Inchiesta Sogas, dieci indagati dalla Procura di Reggio per bilanci truccati
Le accuse per i vertici e i revisori dei conti della società che gestiva l'aeroporto di Reggio vanno a vario titolo dalle mancate comunicazioni sociali all'omesso versamento di ritenute
Avrebbero alterato il bilancio della Sogas la società di gestione dell’aeroporto di Reggio Calabria, dichiarata fallita nel novembre scorso finendo nel mirino della Procura di Reggio Calabria che ha iscritto dieci persone nel registro degli indagati.
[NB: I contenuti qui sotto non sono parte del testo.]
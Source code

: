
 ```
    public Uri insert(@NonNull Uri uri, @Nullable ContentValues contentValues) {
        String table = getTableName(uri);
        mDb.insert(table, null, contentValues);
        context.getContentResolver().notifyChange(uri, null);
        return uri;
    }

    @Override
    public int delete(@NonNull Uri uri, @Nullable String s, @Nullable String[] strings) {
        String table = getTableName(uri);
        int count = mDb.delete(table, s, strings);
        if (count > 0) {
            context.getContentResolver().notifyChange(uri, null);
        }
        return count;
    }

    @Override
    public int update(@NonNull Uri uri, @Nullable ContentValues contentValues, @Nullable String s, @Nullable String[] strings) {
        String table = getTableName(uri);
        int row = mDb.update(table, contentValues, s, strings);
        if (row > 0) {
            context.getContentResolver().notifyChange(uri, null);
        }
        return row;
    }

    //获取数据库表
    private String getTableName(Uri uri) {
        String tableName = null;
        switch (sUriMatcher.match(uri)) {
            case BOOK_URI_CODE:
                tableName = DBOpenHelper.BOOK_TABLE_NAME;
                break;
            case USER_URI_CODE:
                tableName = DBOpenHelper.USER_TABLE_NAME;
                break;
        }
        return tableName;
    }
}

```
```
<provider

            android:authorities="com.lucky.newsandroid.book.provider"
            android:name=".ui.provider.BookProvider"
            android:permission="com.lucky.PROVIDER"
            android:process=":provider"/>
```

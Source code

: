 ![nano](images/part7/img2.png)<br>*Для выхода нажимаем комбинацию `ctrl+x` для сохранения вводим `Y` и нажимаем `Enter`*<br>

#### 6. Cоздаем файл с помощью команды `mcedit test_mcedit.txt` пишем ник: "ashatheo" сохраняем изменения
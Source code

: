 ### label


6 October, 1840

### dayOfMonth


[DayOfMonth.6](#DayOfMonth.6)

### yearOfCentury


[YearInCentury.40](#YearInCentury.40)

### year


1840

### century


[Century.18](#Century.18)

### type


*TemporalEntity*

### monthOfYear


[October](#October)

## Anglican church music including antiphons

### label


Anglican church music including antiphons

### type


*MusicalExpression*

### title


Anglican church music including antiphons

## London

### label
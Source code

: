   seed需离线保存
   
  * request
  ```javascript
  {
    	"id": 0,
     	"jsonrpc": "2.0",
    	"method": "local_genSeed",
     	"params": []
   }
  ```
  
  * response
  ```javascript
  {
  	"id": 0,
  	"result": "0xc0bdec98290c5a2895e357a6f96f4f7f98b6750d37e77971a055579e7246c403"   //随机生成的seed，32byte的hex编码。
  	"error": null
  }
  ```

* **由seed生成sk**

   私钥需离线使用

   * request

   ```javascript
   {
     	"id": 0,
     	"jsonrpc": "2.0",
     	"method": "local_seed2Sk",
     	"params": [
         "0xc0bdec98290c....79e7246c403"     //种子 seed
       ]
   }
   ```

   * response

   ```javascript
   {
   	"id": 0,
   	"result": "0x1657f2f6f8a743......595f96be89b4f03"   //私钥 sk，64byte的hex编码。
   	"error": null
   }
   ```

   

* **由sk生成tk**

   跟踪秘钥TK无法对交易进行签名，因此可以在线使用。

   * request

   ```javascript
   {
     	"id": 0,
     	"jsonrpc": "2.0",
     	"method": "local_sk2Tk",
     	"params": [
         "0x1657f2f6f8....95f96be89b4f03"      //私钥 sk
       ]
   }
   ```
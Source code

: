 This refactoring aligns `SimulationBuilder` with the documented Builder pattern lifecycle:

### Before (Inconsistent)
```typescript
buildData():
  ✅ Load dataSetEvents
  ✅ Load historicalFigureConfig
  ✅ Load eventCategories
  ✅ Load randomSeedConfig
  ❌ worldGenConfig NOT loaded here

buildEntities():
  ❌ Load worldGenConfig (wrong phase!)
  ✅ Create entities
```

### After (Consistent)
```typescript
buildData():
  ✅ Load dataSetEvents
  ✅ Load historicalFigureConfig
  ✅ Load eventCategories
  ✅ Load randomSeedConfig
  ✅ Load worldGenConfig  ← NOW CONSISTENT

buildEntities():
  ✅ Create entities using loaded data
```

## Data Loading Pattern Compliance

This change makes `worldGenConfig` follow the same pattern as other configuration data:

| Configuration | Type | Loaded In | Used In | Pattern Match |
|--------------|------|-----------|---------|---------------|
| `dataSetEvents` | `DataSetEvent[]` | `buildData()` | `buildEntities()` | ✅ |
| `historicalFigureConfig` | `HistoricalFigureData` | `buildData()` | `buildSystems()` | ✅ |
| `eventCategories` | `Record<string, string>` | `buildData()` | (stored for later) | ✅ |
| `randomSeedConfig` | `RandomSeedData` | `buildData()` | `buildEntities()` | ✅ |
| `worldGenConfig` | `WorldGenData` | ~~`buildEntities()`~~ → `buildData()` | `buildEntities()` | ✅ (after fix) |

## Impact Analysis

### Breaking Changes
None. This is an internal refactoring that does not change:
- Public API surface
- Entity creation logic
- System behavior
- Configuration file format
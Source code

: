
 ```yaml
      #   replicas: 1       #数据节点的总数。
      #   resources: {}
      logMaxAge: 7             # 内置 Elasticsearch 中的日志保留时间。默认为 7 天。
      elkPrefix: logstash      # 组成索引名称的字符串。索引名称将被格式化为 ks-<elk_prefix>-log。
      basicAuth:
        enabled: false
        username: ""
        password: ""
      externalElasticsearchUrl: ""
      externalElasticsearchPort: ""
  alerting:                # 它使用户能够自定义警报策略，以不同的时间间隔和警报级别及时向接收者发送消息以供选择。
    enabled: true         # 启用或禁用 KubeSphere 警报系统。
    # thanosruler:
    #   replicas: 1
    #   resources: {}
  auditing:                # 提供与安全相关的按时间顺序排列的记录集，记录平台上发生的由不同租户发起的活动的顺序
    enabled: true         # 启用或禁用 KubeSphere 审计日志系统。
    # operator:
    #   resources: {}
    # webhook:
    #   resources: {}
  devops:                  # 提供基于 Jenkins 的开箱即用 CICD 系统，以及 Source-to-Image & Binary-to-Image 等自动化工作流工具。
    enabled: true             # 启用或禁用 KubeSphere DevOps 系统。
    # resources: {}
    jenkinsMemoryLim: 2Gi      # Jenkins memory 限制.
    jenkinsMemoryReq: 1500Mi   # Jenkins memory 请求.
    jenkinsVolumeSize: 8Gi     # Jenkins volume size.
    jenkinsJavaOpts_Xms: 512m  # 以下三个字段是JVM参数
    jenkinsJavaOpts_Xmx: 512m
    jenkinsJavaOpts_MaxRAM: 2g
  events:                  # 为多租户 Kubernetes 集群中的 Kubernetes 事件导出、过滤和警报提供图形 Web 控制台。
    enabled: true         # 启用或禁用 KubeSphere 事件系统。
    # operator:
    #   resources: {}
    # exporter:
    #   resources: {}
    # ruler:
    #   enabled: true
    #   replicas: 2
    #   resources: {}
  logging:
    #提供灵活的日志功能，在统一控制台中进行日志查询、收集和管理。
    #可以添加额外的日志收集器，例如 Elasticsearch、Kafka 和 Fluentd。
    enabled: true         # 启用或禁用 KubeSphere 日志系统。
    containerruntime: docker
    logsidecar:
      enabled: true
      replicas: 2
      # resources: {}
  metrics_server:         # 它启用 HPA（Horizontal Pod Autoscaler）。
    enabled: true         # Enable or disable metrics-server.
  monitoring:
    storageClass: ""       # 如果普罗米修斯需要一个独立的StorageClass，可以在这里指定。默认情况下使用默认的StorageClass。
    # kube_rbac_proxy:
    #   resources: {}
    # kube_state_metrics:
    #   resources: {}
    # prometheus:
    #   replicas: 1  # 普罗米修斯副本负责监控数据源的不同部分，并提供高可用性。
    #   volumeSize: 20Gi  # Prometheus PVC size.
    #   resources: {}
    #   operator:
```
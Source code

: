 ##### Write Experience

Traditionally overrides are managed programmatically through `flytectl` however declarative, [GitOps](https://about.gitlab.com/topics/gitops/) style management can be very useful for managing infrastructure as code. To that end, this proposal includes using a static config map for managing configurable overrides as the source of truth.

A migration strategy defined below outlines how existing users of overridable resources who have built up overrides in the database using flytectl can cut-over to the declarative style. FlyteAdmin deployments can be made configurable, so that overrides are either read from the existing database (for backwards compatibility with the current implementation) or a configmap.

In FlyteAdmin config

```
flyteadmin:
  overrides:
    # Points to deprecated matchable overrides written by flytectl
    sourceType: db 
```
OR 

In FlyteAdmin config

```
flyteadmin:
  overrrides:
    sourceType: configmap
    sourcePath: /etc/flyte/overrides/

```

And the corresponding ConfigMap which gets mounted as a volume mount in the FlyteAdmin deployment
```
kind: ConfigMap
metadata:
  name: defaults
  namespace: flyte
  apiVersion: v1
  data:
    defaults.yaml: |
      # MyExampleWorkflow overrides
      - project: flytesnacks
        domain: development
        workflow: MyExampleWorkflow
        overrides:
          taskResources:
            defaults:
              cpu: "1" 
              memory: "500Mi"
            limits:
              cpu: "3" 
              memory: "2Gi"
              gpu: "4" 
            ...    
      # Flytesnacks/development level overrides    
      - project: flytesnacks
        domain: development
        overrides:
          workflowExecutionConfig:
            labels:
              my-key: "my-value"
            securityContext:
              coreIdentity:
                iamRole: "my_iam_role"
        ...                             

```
Si tratta dell’ex presidente Carlo Alberto Porcino, del suo vice Vincenzo Calarco, dell’ex capo di gabinetto dell’allora sindaco Giuseppe Scopelliti, Antonio Barrile e dell’ex consigliere provinciale Luca Maio, già finito in carcere nell’ambito dell’operazione Euroscuola che ha scoperchiato l’esistenza di due istituti scolastici totalmente abusivi a Locri. E ancora Renato Antonelli, Giancarlo Filocamo, Giorgio Chiaula, Domenico Pensabene e Antonio Parente, tutti e cinque revisori dei conti.
Le accuse a vario titolo vanno dalle mancate comunicazioni sociali all’ omesso versamento di ritenute.